▸ Your task
Search the material for lines containing the word "case", and copy each one.

▸ Material for this exercise
====================
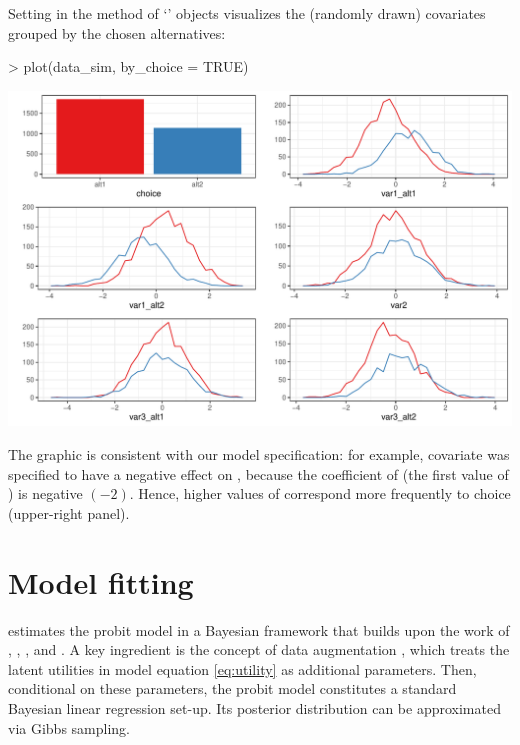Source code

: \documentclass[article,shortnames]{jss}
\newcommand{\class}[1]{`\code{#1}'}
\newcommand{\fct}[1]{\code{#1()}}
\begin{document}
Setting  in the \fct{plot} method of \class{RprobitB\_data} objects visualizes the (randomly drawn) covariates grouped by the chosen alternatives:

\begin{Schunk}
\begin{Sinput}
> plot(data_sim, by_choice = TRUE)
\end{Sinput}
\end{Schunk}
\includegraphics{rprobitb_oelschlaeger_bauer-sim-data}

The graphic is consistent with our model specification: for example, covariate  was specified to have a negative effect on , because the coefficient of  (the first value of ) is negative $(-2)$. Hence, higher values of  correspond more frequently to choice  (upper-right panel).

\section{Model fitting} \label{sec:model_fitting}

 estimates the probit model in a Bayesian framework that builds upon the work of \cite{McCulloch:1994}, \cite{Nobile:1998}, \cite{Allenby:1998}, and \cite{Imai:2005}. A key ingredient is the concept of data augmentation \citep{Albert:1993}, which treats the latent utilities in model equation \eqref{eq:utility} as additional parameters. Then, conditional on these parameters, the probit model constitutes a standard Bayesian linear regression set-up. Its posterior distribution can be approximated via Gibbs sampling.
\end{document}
====================
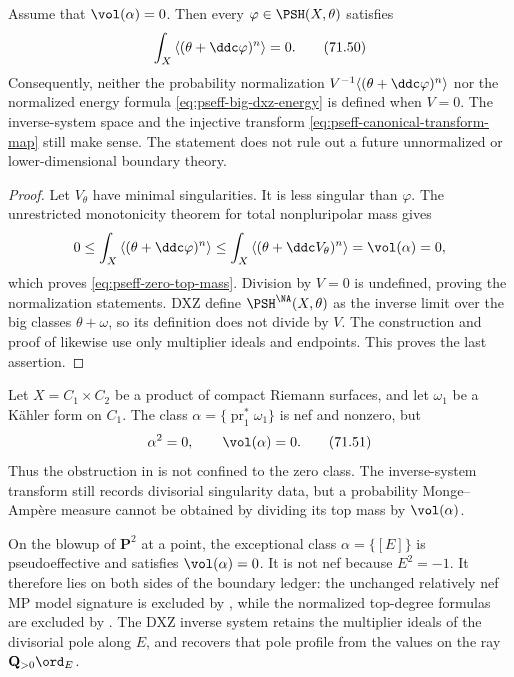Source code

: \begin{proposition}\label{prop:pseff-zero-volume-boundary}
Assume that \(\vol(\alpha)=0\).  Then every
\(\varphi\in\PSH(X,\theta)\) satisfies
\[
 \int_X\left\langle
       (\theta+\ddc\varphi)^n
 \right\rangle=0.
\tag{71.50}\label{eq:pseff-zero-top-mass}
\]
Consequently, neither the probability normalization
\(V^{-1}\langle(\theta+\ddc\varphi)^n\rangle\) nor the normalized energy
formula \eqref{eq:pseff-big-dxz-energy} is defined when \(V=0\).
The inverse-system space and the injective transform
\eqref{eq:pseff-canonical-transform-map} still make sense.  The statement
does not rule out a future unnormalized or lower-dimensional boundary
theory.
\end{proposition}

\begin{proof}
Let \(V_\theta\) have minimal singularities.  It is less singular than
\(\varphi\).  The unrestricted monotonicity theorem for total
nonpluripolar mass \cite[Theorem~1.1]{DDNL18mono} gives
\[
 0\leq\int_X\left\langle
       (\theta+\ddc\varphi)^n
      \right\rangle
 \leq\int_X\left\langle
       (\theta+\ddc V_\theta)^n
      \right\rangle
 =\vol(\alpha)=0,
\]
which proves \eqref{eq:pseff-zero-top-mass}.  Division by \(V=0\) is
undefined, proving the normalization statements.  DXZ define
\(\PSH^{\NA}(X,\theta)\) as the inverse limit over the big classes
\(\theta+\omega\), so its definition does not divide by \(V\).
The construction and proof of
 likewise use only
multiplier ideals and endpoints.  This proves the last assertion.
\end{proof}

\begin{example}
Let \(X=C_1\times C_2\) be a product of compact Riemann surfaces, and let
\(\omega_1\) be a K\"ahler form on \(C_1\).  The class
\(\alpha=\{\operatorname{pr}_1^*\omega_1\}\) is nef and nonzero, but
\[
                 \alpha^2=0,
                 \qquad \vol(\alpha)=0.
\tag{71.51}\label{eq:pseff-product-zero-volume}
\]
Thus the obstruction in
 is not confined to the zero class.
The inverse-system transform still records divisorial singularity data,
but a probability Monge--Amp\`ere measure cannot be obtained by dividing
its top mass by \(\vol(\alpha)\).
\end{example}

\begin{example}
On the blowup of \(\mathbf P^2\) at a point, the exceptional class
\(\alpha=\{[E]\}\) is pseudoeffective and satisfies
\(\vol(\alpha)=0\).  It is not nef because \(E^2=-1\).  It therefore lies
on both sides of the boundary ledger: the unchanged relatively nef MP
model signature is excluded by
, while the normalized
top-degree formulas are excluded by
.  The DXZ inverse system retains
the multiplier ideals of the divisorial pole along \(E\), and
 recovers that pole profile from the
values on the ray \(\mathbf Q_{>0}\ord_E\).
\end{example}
====================
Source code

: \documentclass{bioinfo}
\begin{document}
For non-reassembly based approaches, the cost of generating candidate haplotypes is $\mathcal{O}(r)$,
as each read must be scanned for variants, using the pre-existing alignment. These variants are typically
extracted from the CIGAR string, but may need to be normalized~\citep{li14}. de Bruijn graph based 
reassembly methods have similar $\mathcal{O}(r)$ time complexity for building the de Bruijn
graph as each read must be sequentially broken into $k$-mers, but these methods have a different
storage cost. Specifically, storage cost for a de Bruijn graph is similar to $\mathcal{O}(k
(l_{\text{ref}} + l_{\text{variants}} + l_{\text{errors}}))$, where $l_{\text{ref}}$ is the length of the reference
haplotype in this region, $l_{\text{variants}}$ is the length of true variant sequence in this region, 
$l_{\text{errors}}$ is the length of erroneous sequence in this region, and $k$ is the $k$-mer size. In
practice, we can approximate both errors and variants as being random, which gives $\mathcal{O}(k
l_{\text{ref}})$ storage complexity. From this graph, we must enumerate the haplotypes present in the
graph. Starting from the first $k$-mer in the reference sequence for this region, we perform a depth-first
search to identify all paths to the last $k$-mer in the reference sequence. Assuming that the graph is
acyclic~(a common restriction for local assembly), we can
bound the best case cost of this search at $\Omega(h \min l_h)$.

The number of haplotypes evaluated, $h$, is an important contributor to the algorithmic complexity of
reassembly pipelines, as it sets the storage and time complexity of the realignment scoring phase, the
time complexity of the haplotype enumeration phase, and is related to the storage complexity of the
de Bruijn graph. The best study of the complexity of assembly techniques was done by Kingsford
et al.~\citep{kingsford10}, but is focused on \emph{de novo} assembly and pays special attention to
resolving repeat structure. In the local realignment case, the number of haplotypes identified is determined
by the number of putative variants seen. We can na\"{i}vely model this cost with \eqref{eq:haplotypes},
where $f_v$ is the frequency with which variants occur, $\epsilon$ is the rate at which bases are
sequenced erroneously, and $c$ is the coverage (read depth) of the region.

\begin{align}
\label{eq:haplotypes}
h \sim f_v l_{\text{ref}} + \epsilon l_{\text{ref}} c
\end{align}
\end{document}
====================
▸ Solution for this task
bound the best case cost of this search at $\Omega(h \min l_h)$.
resolving repeat structure. In the local realignment case, the number of haplotypes identified is determined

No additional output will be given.